* **Description of the task**:
Would you retype all of these records exactly?

* **Plain-text document sources**:
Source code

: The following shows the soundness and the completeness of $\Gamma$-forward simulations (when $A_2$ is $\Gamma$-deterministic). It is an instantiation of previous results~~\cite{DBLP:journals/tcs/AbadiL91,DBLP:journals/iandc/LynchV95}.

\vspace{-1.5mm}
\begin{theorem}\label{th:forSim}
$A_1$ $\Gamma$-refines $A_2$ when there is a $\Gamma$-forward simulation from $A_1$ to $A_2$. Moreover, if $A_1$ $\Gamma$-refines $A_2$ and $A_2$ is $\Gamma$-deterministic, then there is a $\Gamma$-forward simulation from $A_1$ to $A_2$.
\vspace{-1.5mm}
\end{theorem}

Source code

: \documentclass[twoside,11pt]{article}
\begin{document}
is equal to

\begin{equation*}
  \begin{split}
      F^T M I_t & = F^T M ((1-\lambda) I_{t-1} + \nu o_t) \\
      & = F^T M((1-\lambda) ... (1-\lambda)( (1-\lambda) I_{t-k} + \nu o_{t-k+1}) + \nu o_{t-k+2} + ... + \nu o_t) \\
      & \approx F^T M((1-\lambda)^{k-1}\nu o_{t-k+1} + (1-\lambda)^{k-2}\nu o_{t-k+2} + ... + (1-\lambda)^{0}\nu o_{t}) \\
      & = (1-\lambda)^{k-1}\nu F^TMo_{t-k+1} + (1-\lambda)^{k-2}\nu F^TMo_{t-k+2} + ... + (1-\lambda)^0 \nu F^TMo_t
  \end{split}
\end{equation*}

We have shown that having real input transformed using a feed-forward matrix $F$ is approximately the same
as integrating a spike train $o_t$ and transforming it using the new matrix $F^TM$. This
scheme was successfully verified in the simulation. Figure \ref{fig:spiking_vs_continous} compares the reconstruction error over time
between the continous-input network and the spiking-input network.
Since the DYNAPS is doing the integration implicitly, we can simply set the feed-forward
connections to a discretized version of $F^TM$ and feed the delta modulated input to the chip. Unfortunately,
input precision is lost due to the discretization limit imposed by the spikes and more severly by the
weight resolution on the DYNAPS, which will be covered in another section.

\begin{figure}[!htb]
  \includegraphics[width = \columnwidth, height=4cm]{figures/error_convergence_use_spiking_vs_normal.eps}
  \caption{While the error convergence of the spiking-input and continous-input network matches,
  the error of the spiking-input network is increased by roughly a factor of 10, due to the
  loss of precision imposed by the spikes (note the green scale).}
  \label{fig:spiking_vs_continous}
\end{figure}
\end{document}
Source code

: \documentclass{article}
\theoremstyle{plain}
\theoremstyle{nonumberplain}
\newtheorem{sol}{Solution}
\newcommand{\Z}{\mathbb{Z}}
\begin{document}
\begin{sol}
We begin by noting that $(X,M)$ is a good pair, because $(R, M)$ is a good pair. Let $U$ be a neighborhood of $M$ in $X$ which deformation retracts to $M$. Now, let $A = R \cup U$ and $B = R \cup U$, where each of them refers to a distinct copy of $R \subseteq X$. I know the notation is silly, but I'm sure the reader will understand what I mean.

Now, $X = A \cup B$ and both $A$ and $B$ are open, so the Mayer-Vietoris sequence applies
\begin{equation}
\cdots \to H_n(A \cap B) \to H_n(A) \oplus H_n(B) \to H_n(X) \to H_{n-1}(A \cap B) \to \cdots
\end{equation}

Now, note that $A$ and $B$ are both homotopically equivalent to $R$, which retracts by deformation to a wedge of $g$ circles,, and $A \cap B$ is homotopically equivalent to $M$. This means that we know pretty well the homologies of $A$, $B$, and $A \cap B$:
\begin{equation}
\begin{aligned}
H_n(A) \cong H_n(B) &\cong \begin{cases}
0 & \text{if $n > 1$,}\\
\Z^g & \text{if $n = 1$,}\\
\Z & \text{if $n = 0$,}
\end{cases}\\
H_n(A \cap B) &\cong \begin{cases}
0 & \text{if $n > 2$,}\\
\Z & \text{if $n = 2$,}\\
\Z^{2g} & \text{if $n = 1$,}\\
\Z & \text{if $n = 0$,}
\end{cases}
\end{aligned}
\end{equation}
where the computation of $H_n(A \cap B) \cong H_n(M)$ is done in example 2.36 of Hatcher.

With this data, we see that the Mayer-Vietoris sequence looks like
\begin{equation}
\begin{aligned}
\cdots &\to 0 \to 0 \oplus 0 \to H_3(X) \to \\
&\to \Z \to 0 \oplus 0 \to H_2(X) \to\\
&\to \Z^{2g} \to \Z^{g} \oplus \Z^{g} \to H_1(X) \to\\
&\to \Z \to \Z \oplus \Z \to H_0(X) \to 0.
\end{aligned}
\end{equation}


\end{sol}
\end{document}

* **The completed task**:
Source code

: The following shows the soundness and the completeness of $\Gamma$-forward simulations (when $A_2$ is $\Gamma$-deterministic). It is an instantiation of previous results~~\cite{DBLP:journals/tcs/AbadiL91,DBLP:journals/iandc/LynchV95}.

\vspace{-1.5mm}
\begin{theorem}\label{th:forSim}
$A_1$ $\Gamma$-refines $A_2$ when there is a $\Gamma$-forward simulation from $A_1$ to $A_2$. Moreover, if $A_1$ $\Gamma$-refines $A_2$ and $A_2$ is $\Gamma$-deterministic, then there is a $\Gamma$-forward simulation from $A_1$ to $A_2$.
\vspace{-1.5mm}
\end{theorem}

Source code

: \documentclass[twoside,11pt]{article}
\begin{document}
is equal to

\begin{equation*}
  \begin{split}
      F^T M I_t & = F^T M ((1-\lambda) I_{t-1} + \nu o_t) \\
      & = F^T M((1-\lambda) ... (1-\lambda)( (1-\lambda) I_{t-k} + \nu o_{t-k+1}) + \nu o_{t-k+2} + ... + \nu o_t) \\
      & \approx F^T M((1-\lambda)^{k-1}\nu o_{t-k+1} + (1-\lambda)^{k-2}\nu o_{t-k+2} + ... + (1-\lambda)^{0}\nu o_{t}) \\
      & = (1-\lambda)^{k-1}\nu F^TMo_{t-k+1} + (1-\lambda)^{k-2}\nu F^TMo_{t-k+2} + ... + (1-\lambda)^0 \nu F^TMo_t
  \end{split}
\end{equation*}

We have shown that having real input transformed using a feed-forward matrix $F$ is approximately the same
as integrating a spike train $o_t$ and transforming it using the new matrix $F^TM$. This
scheme was successfully verified in the simulation. Figure \ref{fig:spiking_vs_continous} compares the reconstruction error over time
between the continous-input network and the spiking-input network.
Since the DYNAPS is doing the integration implicitly, we can simply set the feed-forward
connections to a discretized version of $F^TM$ and feed the delta modulated input to the chip. Unfortunately,
input precision is lost due to the discretization limit imposed by the spikes and more severly by the
weight resolution on the DYNAPS, which will be covered in another section.

\begin{figure}[!htb]
  \includegraphics[width = \columnwidth, height=4cm]{figures/error_convergence_use_spiking_vs_normal.eps}
  \caption{While the error convergence of the spiking-input and continous-input network matches,
  the error of the spiking-input network is increased by roughly a factor of 10, due to the
  loss of precision imposed by the spikes (note the green scale).}
  \label{fig:spiking_vs_continous}
\end{figure}
\end{document}
Source code

: \documentclass{article}
\theoremstyle{plain}
\theoremstyle{nonumberplain}
\newtheorem{sol}{Solution}
\newcommand{\Z}{\mathbb{Z}}
\begin{document}
\begin{sol}
We begin by noting that $(X,M)$ is a good pair, because $(R, M)$ is a good pair. Let $U$ be a neighborhood of $M$ in $X$ which deformation retracts to $M$. Now, let $A = R \cup U$ and $B = R \cup U$, where each of them refers to a distinct copy of $R \subseteq X$. I know the notation is silly, but I'm sure the reader will understand what I mean.

Now, $X = A \cup B$ and both $A$ and $B$ are open, so the Mayer-Vietoris sequence applies
\begin{equation}
\cdots \to H_n(A \cap B) \to H_n(A) \oplus H_n(B) \to H_n(X) \to H_{n-1}(A \cap B) \to \cdots
\end{equation}

Now, note that $A$ and $B$ are both homotopically equivalent to $R$, which retracts by deformation to a wedge of $g$ circles,, and $A \cap B$ is homotopically equivalent to $M$. This means that we know pretty well the homologies of $A$, $B$, and $A \cap B$:
\begin{equation}
\begin{aligned}
H_n(A) \cong H_n(B) &\cong \begin{cases}
0 & \text{if $n > 1$,}\\
\Z^g & \text{if $n = 1$,}\\
\Z & \text{if $n = 0$,}
\end{cases}\\
H_n(A \cap B) &\cong \begin{cases}
0 & \text{if $n > 2$,}\\
\Z & \text{if $n = 2$,}\\
\Z^{2g} & \text{if $n = 1$,}\\
\Z & \text{if $n = 0$,}
\end{cases}
\end{aligned}
\end{equation}
where the computation of $H_n(A \cap B) \cong H_n(M)$ is done in example 2.36 of Hatcher.

With this data, we see that the Mayer-Vietoris sequence looks like
\begin{equation}
\begin{aligned}
\cdots &\to 0 \to 0 \oplus 0 \to H_3(X) \to \\
&\to \Z \to 0 \oplus 0 \to H_2(X) \to\\
&\to \Z^{2g} \to \Z^{g} \oplus \Z^{g} \to H_1(X) \to\\
&\to \Z \to \Z \oplus \Z \to H_0(X) \to 0.
\end{aligned}
\end{equation}


\end{sol}
\end{document}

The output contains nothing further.